Musically, Will Crutchfield, who also plays the fortepiano for the recitatives, and the Orchestra and Chorus of the Teatro Communale di Bologna, have a feel for Rossini’s creation. In this the three principals match them. Michael Spires as Baldassare is a fairly new voice for me although I saw good write-ups when he stepped into the Royal Opera’s La Donna del Lago earlier in 2013 when Colin Lee was indisposed. His tone is appealing and wide in range. Add vocal expressiveness and excellent secure coloratura and he is a welcome addition to the genre of bel canto tenors. Jessica Pratt, Anglo-Australian, not American as the box would have us to believe, sings Amira, Ciro’s imprisoned wife. She is increasingly impressive in Rossini, and other bel canto roles such as Amina in Bellini’s La Sonnambula from Zurich’s 2012 production (review). I first heard her in the title role of Armida in 2010, the last year Garsington Opera appeared at the eponymous Manor (review). She has the vocal range and purity that is demanded, together with an impressive stage presence in a role that has few histrionic opportunities. The opportunities for such display, allied to vocal tours de forces, come the way of the eponymous Ciro. There are few better exponents of this genre of Rossini trouser roles, and this one in particular, than Ewa Podles. Formidable in her vocal range, she makes more than a cardboard character out of the part with outstanding acting and singing of the role’s solos as well as in the duets and the final scene. Yes, there are occasional lapses of legato, but I struggle to think of anyone else, except perhaps the younger Danielle Barcelona, who could match her. I was disappointed by Mirco Palazzi as Zambri, but very impressed by Robert McPherson as Arbace in particular and Carmen Romeu in the smaller role of Argene who gets the dubious honour of the “aria of one note”.

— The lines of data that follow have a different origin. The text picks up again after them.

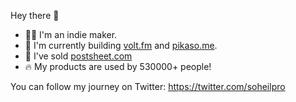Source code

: Hey there 👋

- 👨‍💻 I'm an indie maker.
- 🚀 I'm currently building [volt.fm](volt.fm) and [pikaso.me](pikaso.me).
- 🚪 I've sold [postsheet.com](postsheet.com)
- 🔥 My products are used by 530000+ people!

You can follow my journey on Twitter: https://twitter.com/soheilpro
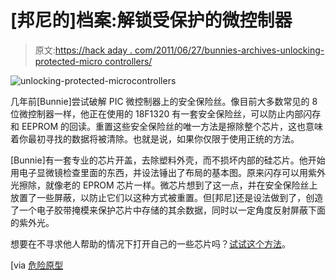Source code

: # [邦尼的]档案:解锁受保护的微控制器

> 原文:[https://hack aday . com/2011/06/27/bunnies-archives-unlocking-protected-micro controllers/](https://hackaday.com/2011/06/27/bunnies-archives-unlocking-protected-microcontrollers/)

![](../Images/49769cf8709b2b2440451772555fea3f.png "unlocking-protected-microcontrollers")

几年前[Bunnie]尝试破解 PIC 微控制器上的安全保险丝。像目前大多数常见的 8 位微控制器一样，他正在使用的 18F1320 有一套安全保险丝，可以防止内部闪存和 EEPROM 的回读。重置这些安全保险丝的唯一方法是擦除整个芯片，这也意味着你最初寻找的数据将被清除。也就是说，如果你仅限于使用正统的方法。

[Bunnie]有一套专业的芯片开盖，去除塑料外壳，而不损坏内部的硅芯片。他开始用电子显微镜检查里面的东西，并设法锤出了布局的基本图。原来闪存可以用紫外光擦除，就像老的 EPROM 芯片一样。微芯片想到了这一点，并在安全保险丝上放置了一些屏蔽，以防止它们以这种方式被重置。但[邦尼]还是设法做到了，创造了一个电子胶带掩模来保护芯片中存储的其余数据，同时以一定角度反射屏蔽下面的紫外光。

想要在不寻求他人帮助的情况下打开自己的一些芯片吗？[试试这个方法](http://hackaday.com/2010/07/16/decapping-integrated-circuits-with-sap/)。

[via [危险原型](http://dangerousprototypes.com/2011/06/27/hacking-the-pic-18f1320/)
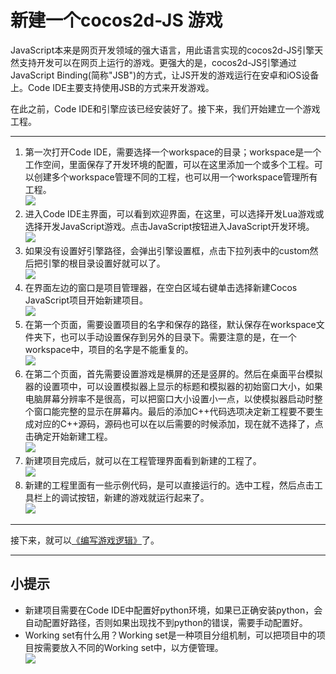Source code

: 新建一个cocos2d-JS 游戏
============
JavaScript本来是网页开发领域的强大语言，用此语言实现的cocos2d-JS引擎天然支持开发可以在网页上运行的游戏。更强大的是，cocos2d-JS引擎通过JavaScript Binding(简称"JSB")的方式，让JS开发的游戏运行在安卓和iOS设备上。Code IDE主要支持使用JSB的方式来开发游戏。

在此之前，Code IDE和引擎应该已经安装好了。接下来，我们开始建立一个游戏工程。

------------

1. 第一次打开Code IDE，需要选择一个workspace的目录；workspace是一个工作空间，里面保存了开发环境的配置，可以在这里添加一个或多个工程。可以创建多个workspace管理不同的工程，也可以用一个workspace管理所有工程。  
  ![][select workspace img]
2. 进入Code IDE主界面，可以看到欢迎界面，在这里，可以选择开发Lua游戏或选择开发JavaScript游戏。点击JavaScript按钮进入JavaScript开发环境。  
  ![][select welcome js img]
3. 如果没有设置好引擎路径，会弹出引擎设置框，点击下拉列表中的custom然后把引擎的根目录设置好就可以了。  
  ![][set js engine img]
4. 在界面左边的窗口是项目管理器，在空白区域右键单击选择新建Cocos JavaScript项目开始新建项目。  
  ![][select new js proj img]
5. 在第一个页面，需要设置项目的名字和保存的路径，默认保存在workspace文件夹下，也可以手动设置保存到另外的目录下。需要注意的是，在一个workspace中，项目的名字是不能重复的。  
  ![][create js page1 img]
6. 在第二个页面，首先需要设置游戏是横屏的还是竖屏的。然后在桌面平台模拟器的设置项中，可以设置模拟器上显示的标题和模拟器的初始窗口大小，如果电脑屏幕分辨率不是很高，可以把窗口大小设置小一点，以使模拟器启动时整个窗口能完整的显示在屏幕内。最后的添加C++代码选项决定新工程要不要生成对应的C++源码，源码也可以在以后需要的时候添加，现在就不选择了，点击确定开始新建工程。  
  ![][create js page2 img]
7. 新建项目完成后，就可以在工程管理界面看到新建的工程了。  
  ![][create js finish img]
8. 新建的工程里面有一些示例代码，是可以直接运行的。选中工程，然后点击工具栏上的调试按钮，新建的游戏就运行起来了。  
  ![][run new js game img]

-------------

接下来，就可以[《编写游戏逻辑》](../2-typing-game-logic/zh.md)了。

---------------

小提示
--------

- 新建项目需要在Code IDE中配置好python环境，如果已正确安装python，会自动配置好路径，否则如果出现找不到python的错误，需要手动配置好。
- Working set有什么用？Working set是一种项目分组机制，可以把项目中的项目按需要放入不同的Working set中，以方便管理。  
  ![][js working set img]
  
[select workspace img]: ./res/select_workspace.png
[select welcome js img]: ./select_welcome_js.png
[set js engine img]: ./set_js_engine.png
[select new js proj img]: ./select_new_js_proj.png
[create js page1 img]: ./create_js_page1.png
[create js page2 img]: ./create_js_page2.png
[create js finish img]: ./create_js_finish.png
[run new js game img]: ./run_new_js_game.png
[js working set img]: ./js_working_set.png
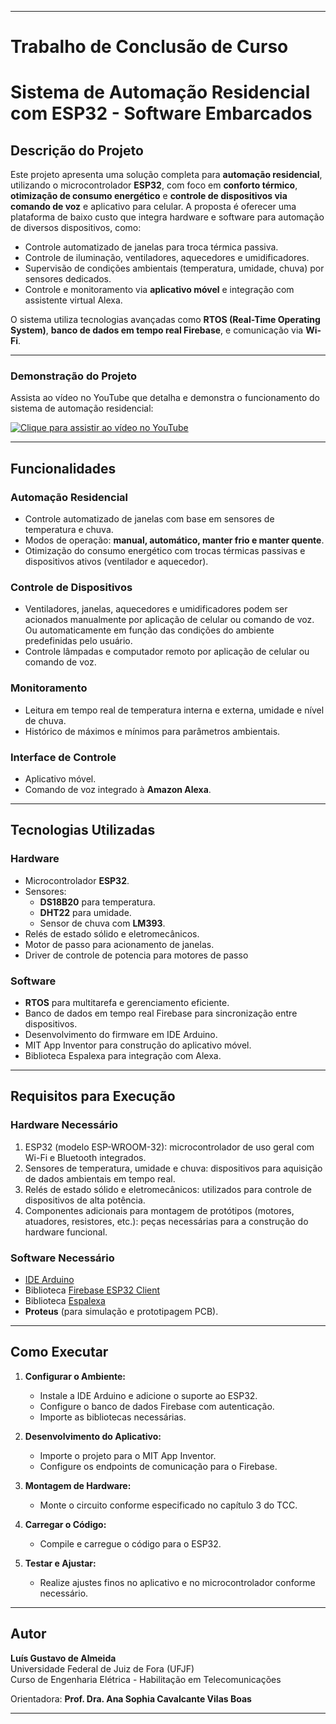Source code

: 
---
# Trabalho de Conclusão de Curso

# Sistema de Automação Residencial com ESP32 - Software Embarcados

## Descrição do Projeto

Este projeto apresenta uma solução completa para **automação residencial**, utilizando o microcontrolador **ESP32**, com foco em **conforto térmico**,
**otimização de consumo energético** e **controle de dispositivos via comando de voz** e aplicativo para celular. A proposta é oferecer uma plataforma 
de baixo custo que integra hardware e software para automação de diversos dispositivos, como:

- Controle automatizado de janelas para troca térmica passiva.
- Controle de iluminação, ventiladores, aquecedores e umidificadores.
- Supervisão de condições ambientais (temperatura, umidade, chuva) por sensores dedicados.
- Controle e monitoramento via **aplicativo móvel** e integração com assistente virtual Alexa.

O sistema utiliza tecnologias avançadas como **RTOS (Real-Time Operating System)**, **banco de dados em tempo real Firebase**, e comunicação via **Wi-Fi**.

---
### Demonstração do Projeto

Assista ao vídeo no YouTube que detalha e demonstra o funcionamento do sistema de automação residencial:

[![Clique para assistir ao vídeo no YouTube](https://img.youtube.com/vi/SzaZPuNGjWI/0.jpg)](https://youtu.be/SzaZPuNGjWI)

---

## Funcionalidades

### Automação Residencial
- Controle automatizado de janelas com base em sensores de temperatura e chuva.
- Modos de operação: **manual, automático, manter frio e manter quente**.
- Otimização do consumo energético com trocas térmicas passivas e dispositivos ativos (ventilador e aquecedor).

### Controle de Dispositivos
- Ventiladores, janelas, aquecedores e umidificadores podem ser acionados manualmente por aplicação de celular ou comando de voz. 
Ou automaticamente em função das condições do ambiente predefinidas pelo usuário.
- Controle lâmpadas e computador remoto por aplicação de celular ou comando de voz.

### Monitoramento
- Leitura em tempo real de temperatura interna e externa, umidade e nível de chuva.
- Histórico de máximos e mínimos para parâmetros ambientais.

### Interface de Controle
- Aplicativo móvel.
- Comando de voz integrado à **Amazon Alexa**.

---

## Tecnologias Utilizadas

### Hardware
- Microcontrolador **ESP32**.
- Sensores:
  - **DS18B20** para temperatura.
  - **DHT22** para umidade.
  - Sensor de chuva com **LM393**.
- Relés de estado sólido e eletromecânicos.
- Motor de passo para acionamento de janelas.
- Driver de controle de potencia para motores de passo

### Software
- **RTOS** para multitarefa e gerenciamento eficiente.
- Banco de dados em tempo real Firebase para sincronização entre dispositivos.
- Desenvolvimento do firmware em IDE Arduino.
- MIT App Inventor para construção do aplicativo móvel.
- Biblioteca Espalexa para integração com Alexa.

---

## Requisitos para Execução

### Hardware Necessário
1. ESP32 (modelo ESP-WROOM-32): microcontrolador de uso geral com Wi-Fi e Bluetooth integrados.
2. Sensores de temperatura, umidade e chuva: dispositivos para aquisição de dados ambientais em tempo real.
3. Relés de estado sólido e eletromecânicos: utilizados para controle de dispositivos de alta potência.
4. Componentes adicionais para montagem de protótipos (motores, atuadores, resistores, etc.): peças necessárias para a construção do hardware funcional.

### Software Necessário
- [IDE Arduino](https://www.arduino.cc/en/software)
- Biblioteca [Firebase ESP32 Client](https://github.com/mobizt/Firebase-ESP32)
- Biblioteca [Espalexa](https://github.com/Aircoookie/Espalexa)
- **Proteus** (para simulação e prototipagem PCB).

---

## Como Executar

1. **Configurar o Ambiente:**
   - Instale a IDE Arduino e adicione o suporte ao ESP32.
   - Configure o banco de dados Firebase com autenticação.
   - Importe as bibliotecas necessárias.

2. **Desenvolvimento do Aplicativo:**
   - Importe o projeto para o MIT App Inventor.
   - Configure os endpoints de comunicação para o Firebase.

3. **Montagem de Hardware:**
   - Monte o circuito conforme especificado no capítulo 3 do TCC.

4. **Carregar o Código:**
   - Compile e carregue o código para o ESP32.

5. **Testar e Ajustar:**
   - Realize ajustes finos no aplicativo e no microcontrolador conforme necessário.

---

## Autor

**Luís Gustavo de Almeida**  
Universidade Federal de Juiz de Fora (UFJF)  
Curso de Engenharia Elétrica - Habilitação em Telecomunicações  

Orientadora: **Prof. Dra. Ana Sophia Cavalcante Vilas Boas**

---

The sound is excellent whilst the video director favours too many close-ups that in the stage-tinted lighting makes skin tone and detail on faces too prominent. The Opus Arte booklet has an informative introductory essay by Richard Osborne and a synopsis. It also has the usual failings from that company of no chapter listing. The chapter numbers are particularly mean totalling only twenty-seven for the near three hour opera and including the opening and curtain calls. This paucity means that scenes are frequently spread over one Chapter division, even with a descending curtain included.
The opera is performed in the Critical Edition by Daniel Carnini and Ilaria Narici for the Fondazione Rossini.
With excellent singing and fewer than usual of the Pesaro production idiocies to mar enjoyment, this is a welcome addition to the Rossini visual discography.